Following the release of weak manufacturing figures, with the Caixin PMI at 48.2 basis points,Chinese blue chip index CSI 300 slumped by 7%, leading to a temporary halt of trading activities.
Sanjiv Shah, CIO at Sun Global Investments, comments on the events: “The New Year has started with Asian and European stock markets sharply lower. The Shanghai Composite Index fell sharply and trading was halted briefly. Chinese stocks are also weak as markets anticipate the likely lifting of the ban on short selling which is due next week. China’s weakness has affected other indices in Asia with most markets down about 2% this morning.”
The Chinese slump was followed by negative reactions across European stock markets, with the Dax dropping by 3% as markets opened. The CAC40 also fell to -2.48%, while the FTSE100 declined by -2.14%.

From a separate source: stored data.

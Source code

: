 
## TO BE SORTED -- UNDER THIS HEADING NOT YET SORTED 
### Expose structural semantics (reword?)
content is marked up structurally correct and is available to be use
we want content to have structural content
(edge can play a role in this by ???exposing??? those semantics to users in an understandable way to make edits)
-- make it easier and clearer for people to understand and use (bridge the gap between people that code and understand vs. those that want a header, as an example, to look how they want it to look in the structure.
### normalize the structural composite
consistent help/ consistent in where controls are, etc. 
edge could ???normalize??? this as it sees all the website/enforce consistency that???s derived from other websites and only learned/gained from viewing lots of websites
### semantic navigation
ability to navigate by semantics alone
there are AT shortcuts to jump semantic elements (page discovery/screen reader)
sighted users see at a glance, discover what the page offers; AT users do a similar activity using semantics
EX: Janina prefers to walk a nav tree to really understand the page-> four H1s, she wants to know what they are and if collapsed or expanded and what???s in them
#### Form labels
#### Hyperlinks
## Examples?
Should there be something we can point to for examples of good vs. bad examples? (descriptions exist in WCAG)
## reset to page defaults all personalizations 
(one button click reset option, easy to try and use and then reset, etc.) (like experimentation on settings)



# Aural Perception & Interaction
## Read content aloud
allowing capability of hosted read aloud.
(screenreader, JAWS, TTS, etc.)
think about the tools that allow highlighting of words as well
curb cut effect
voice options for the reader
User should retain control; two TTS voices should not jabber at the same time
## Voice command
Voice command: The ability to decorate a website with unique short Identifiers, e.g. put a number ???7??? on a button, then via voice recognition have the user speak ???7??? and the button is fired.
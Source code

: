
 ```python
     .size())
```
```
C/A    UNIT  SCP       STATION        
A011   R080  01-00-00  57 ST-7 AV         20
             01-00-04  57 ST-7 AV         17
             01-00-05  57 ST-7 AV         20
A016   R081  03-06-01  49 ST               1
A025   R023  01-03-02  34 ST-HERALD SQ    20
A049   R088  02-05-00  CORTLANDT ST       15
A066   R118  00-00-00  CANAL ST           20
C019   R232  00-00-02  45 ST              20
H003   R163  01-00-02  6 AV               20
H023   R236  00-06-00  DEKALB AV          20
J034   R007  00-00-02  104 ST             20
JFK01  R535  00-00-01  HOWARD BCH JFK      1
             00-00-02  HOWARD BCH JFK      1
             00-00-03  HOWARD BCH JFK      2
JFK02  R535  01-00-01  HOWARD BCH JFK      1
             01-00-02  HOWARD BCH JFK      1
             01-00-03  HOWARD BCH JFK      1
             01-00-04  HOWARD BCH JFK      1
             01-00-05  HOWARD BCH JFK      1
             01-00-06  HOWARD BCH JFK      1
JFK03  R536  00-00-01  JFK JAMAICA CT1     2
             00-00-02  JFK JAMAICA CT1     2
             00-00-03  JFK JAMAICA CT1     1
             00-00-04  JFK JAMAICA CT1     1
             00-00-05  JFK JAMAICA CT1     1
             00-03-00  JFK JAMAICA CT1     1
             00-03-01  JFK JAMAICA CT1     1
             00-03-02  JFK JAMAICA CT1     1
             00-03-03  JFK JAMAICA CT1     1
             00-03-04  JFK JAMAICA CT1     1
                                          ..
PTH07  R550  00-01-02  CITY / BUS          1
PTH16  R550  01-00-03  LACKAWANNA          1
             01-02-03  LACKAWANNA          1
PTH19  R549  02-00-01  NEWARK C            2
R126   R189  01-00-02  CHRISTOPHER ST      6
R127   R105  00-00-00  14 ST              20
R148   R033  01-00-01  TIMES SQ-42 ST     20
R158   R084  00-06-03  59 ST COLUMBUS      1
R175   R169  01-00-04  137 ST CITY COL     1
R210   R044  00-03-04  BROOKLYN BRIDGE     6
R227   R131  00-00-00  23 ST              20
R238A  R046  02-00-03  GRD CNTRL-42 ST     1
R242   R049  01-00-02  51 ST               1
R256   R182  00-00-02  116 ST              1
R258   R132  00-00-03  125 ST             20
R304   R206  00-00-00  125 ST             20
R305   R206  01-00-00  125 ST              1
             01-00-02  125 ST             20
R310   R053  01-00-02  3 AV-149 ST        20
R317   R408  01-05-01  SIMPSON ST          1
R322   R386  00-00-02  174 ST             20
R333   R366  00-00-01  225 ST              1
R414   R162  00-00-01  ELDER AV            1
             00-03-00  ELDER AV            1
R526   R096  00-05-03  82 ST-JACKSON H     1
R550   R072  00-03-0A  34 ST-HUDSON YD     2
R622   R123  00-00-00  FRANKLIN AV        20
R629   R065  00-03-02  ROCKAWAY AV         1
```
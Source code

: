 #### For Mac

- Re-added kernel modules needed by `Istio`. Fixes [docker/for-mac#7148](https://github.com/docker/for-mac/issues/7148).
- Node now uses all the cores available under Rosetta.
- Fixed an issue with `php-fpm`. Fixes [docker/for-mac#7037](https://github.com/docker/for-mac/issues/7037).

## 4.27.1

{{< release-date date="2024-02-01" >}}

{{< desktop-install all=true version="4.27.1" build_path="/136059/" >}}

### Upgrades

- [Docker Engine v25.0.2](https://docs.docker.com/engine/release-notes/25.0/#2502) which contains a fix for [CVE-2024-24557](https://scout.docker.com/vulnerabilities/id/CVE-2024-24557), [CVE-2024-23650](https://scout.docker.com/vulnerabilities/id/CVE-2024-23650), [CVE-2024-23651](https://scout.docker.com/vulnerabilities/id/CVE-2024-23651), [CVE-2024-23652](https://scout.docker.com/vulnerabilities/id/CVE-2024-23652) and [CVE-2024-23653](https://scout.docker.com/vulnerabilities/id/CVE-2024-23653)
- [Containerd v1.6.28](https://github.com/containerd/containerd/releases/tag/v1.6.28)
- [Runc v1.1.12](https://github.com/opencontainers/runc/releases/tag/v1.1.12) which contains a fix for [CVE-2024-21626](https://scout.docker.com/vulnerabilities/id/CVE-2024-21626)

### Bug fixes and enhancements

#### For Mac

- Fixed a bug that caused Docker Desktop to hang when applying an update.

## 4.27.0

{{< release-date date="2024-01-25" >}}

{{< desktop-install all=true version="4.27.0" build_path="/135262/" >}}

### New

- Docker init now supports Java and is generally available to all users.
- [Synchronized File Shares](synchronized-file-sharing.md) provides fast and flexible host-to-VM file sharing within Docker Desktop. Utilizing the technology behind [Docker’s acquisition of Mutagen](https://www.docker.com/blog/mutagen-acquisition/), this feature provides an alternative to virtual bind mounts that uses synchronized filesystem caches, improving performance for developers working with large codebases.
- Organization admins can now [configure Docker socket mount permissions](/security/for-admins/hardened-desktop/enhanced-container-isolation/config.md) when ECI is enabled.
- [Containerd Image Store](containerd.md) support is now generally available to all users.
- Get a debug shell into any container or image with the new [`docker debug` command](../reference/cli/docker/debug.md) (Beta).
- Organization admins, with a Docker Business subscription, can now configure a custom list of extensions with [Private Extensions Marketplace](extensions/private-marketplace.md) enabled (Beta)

Matthew Sutherland, investment director Asian Equites at Fidelity International, comments:“Equity markets in general are likely to be volatile this year – we’d better get used to it. It’s important that investors don’t panic on weak days, but continue to take a disciplined and calm approach to investing. This is particularly true with regard to China. Yes, China’s growth is slowing, but the quality of that growth (in other words more consumption and less debt-fuelled investment) is far more important, and the difficulties are more than discounted in cheap valuations. And for equity investors, the really good thing is that the Chinese stock markets are very broad, which enables us to find lots of great bottom-up ideas irrespective of the macro environment.”
Frederik Kunze, analyst at NordLB also cautions against an overly pessimistic outlook on China. “The bottom line is that we would warn investors of over interpreting today’s weak PMI figures. The macroeconomic transition of the Chinese economy continues, as is reflected in the official manager surveys and this will continue to put pressure on the industrial sector. Besides, the Caixin PMI index is only based on spot checks among 420 companies.”
“In this context, we believe it is worth focusing on the official figures on economic activity in December (particularly industrial production and retail profit figures) as well as the GDP figures of the fourth quarter, which will be presented by the NBS Peking on 19 January” he adds. “We maintain our assessment of a robust economic growth path, which doesn’t exclude persistent volatility on financial markets” Kunze concludes.